Implications for stakeholders
As we have seen, it is a company’s ability to execute against AI models that creates value, rather than the models themselves. In this final section, we sketch out some of the high-level implications of our study of AI use cases for providers of AI technology, appliers of AI technology, and policy makers, who set the context for both.
- For AI technology provider companies: Many companies that develop or provide AI to others have considerable strength in the technology itself and the data scientists needed to make it work, but they can lack a deep understanding of end markets. Understanding the value potential of AI across sectors and functions can help shape the portfolios of these AI technology companies. That said, they shouldn’t necessarily only prioritize the areas of highest potential value. Instead, they can combine that data with complementary analyses of the competitor landscape, of their own existing strengths, sector or function knowledge, and customer relationships, to shape their investment portfolios. On the technical side, the mapping of problem types and techniques to sectors and functions of potential value can guide a company with specific areas of expertise on where to focus.

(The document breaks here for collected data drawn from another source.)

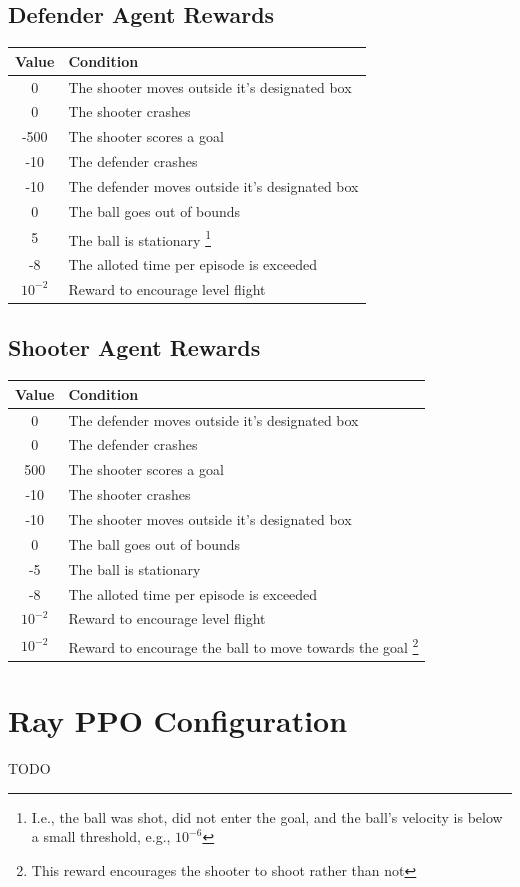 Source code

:\documentclass{article}
\begin{document}
\subsection{Defender Agent Rewards}
\begin{tabular}{ | c | l | }
\hline
Value & Condition \\ \hline
0 & The shooter moves outside it's designated box \\ \hline
0 & The shooter crashes \\ \hline
-500 & The shooter scores a goal \\ \hline 
-10 & The defender crashes \\ \hline
-10 & The defender moves outside it's designated box \\ \hline 
0 & The ball goes out of bounds \\ \hline 
5 & The ball is stationary \footnote{I.e., the ball was shot, did not enter the goal, and the ball's velocity is below a small threshold, e.g., $10^{-6}$} \\ \hline
-8 & The alloted time per episode is exceeded \\ \hline 
$10^{-2}$ & Reward to encourage level flight \\ \hline
\end{tabular}

\subsection{Shooter Agent Rewards}
\begin{tabular}{ | c | l | }
\hline
Value & Condition \\ \hline
0 & The defender moves outside it's designated box \\ \hline
0 & The defender crashes \\ \hline
500 & The shooter scores a goal \\ \hline 
-10 & The shooter crashes \\ \hline
-10 & The shooter moves outside it's designated box \\ \hline 
0 & The ball goes out of bounds \\ \hline 
-5 & The ball is stationary  \\ \hline
-8 & The alloted time per episode is exceeded \\ \hline 
$10^{-2}$ & Reward to encourage level flight \\ \hline
$10^{-2}$ & Reward to encourage the ball to move towards the goal \footnote{This reward encourages the shooter to shoot rather than not} \\ \hline
\end{tabular}

\section{Ray PPO Configuration} \label{app:ray_config}
TODO


\newpage


\end{document}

- Many companies seeking to adopt AI in their operations have started machine learning and AI experiments across their business. Before launching more pilots or testing solutions, it is useful to step back and take a holistic approach to the issue, moving to create a prioritized portfolio of initiatives across the enterprise, including AI and the wider analytic and digital techniques available. For a business leader to create an appropriate portfolio, it is important to develop an understanding about which use cases and domains have the potential to drive the most value for a company, as well as which AI and other analytical techniques will need to be deployed to capture that value. This portfolio ought to be informed not only by where the theoretical value can be captured, but by the question of how the techniques can be deployed at scale across the enterprise. The question of how analytical techniques are scaling is driven less by the techniques themselves and more by a company’s skills, capabilities, and data. Companies will need to consider efforts on the “first mile,” that is, how to acquire and organize data and efforts, as well as on the “last mile,” or how to integrate the output of AI models into work flows ranging from clinical trial managers and sales force managers to procurement officers. Previous MGI research suggests that AI leaders invest heavily in these first- and last-mile efforts.
- Policy makers will need to strike a balance between supporting the development of AI technologies and managing any risks from bad actors. They have an interest in supporting broad adoption, since AI can lead to higher labor productivity, economic growth, and societal prosperity. Their tools include public investments in research and development as well as support for a variety of training programs, which can help nurture AI talent. On the issue of data, governments can spur the development of training data directly through open data initiatives. Opening up public-sector data can spur private-sector innovation. Setting common data standards can also help. AI is also raising new questions for policy makers to grapple with for which historical tools and frameworks may not be adequate. Therefore, some policy innovations will likely be needed to cope with these rapidly evolving technologies. But given the scale of the beneficial impact on business the economy and society, the goal should not be to constrain the adoption and application of AI, but rather to encourage its beneficial and safe use.